溶接の世界へようこそ。昔は“夢の職業”だった!?
今も昔も、そしてこれからも。
この社会から無くならない、地味だけど超重要な技術――それが「溶接」。
なんだか難しそう?覚えること多そう?
うん、確かにそうかもしれない。でもね、バブルの頃にはこんな話もあったんだよ。
「ティグ裏波配管やれば日当5万」
「半自動で音波検査のある現場こなせたら月80万」
「独立すれば外車に乗って、美味いもん食って、毎日が楽しい!」
……なんて声が、あちこちで聞こえてた。ホントに。
昔はそれくらい、“できる溶接工”ってのは一目置かれてたんだよね。
じゃあ、今はどうなのか?
昔ほどのバブル景気はないけど、溶接ってまだ稼げるの?
というわけで、まずはデータで見てみよう!
【令和5年】最新の平均年収はこれくらい
厚労省の「賃金構造基本統計調査」(令和5年)を元に、いまの溶接工の年収をチェックしてみたよ。
内容 男性・正社員の平均値
平均年齢 42.9歳
勤続年数 12.5年
月収 約33.7万円
賞与 約65.5万円/年
年収 約470.9万円
うん、わりと現実的な数字だよね。
平成26年あたりから比べると少しずつ上がってきてはいるけど、「昔の夢の金額」と比べたらちょっと寂しい感じもある。
ちなみにこの月収、月の労働時間が163時間ってことは、1日8時間×月20日でピッタリ終わる計算。
いやいや、「それは事務仕事の話でしょ!?」って思う人も多いはず(笑)
でもまあ、あくまで統計上の“平均”ってやつ。
実際の溶接の現場は、もっとハードだったり、逆にゆるかったり、現場や会社によって全然違うんだよね。
平均じゃ見えてこない“リアルな収入差”
溶接って、ほんとにいろんな現場・業種・会社があるから、平均値だけじゃ何も見えてこない。
溶接の世界では、「勤続年数」よりも「技術力」がモノを言う。
年齢なんか関係ない。

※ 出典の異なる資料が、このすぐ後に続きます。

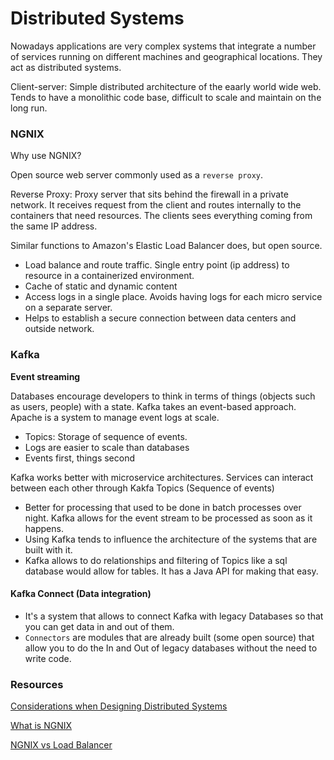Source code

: # Distributed Systems

Nowadays applications are very complex systems that integrate a number of services running on different machines and geographical locations. They act as distributed systems.

Client-server: Simple distributed architecture of the eaarly world wide web. Tends to have a monolithic code base, difficult to scale and maintain on the long run.

### NGNIX

Why use NGNIX?

Open source web server commonly used as a `reverse proxy`. 

Reverse Proxy: Proxy server that sits behind the firewall in a private network. It receives request from the client and routes internally to the containers that need resources. The clients sees everything coming from the same IP address.

Similar functions to Amazon's Elastic Load Balancer does, but open source.

- Load balance and route traffic. Single entry point (ip address) to resource in a containerized environment. 
- Cache of static and dynamic content
- Access logs in a single place. Avoids having logs for each micro service on a separate server.
- Helps to establish a secure connection between data centers and outside network.

### Kafka

**Event streaming**

Databases encourage developers to think in terms of things (objects such as users, people) with a state. Kafka takes an event-based approach.
Apache is a system to manage event logs at scale.

- Topics: Storage of sequence of events.
- Logs are easier to scale than databases
- Events first, things second

Kafka works better with microservice architectures. Services can interact between each other through Kakfa Topics (Sequence of events)
- Better for processing that used to be done in batch processes over night. Kafka allows for the event stream to be processed as soon as it happens.
- Using Kafka tends to influence the architecture of the systems that are built with it.
- Kafka allows to do relationships and filtering of Topics like a sql database would allow for tables. It has a Java API for making that easy.

#### Kafka Connect (Data integration)
- It's a system that allows to connect Kafka with legacy Databases so that you can get data in and out of them.
- `Connectors` are modules that are already built (some open source) that allow you to do the In and Out of legacy databases without the need to write code.

### Resources
[Considerations when Designing Distributed Systems](https://www.suse.com/c/rancher_blog/considerations-when-designing-distributed-systems/)

[What is NGNIX](https://medium.com/devopscurry/what-is-nginx-understanding-the-basics-of-nginx-in-2021-f8ee0f3d3d54)

[NGNIX vs Load Balancer](https://www.sumologic.com/blog/aws-elb-vs-nginx-load-balancer/)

会社の中で“腕が抜群にいい”って評価されてれば、30代で年収600万だって全然アリ。
もっと言えば、「うちにはいないスキル持ってるね」って思われれば、それ以上の収入にも手が届く。
逆に、単純作業ばっかりで高度な技術を求められない会社だと、どれだけベテランでも月収30万が限界ってことも…。
収入を伸ばしたいなら、“穴を埋められる職人”になれ!
溶接の世界で収入を上げる近道は、「どこの現場でも役に立つ人材」になること。
たとえば
TIGは上手いけど、半自動はサッパリ → そういう人、結構いる
板物はできるけど、配管は苦手 → これもあるある
工場内は慣れてるけど、出張現場はNG → 意外と多い
こういう“穴”を埋められる人は、マジで重宝される。
会社からすれば、「この人いればなんとかなる」ってなるからね。
で、そのために有効なのが転職なんだよね。
他の業界なら「転職=リスク」って言われるけど、溶接工の場合は「転職=技術の幅が広がる」って意味にもなる。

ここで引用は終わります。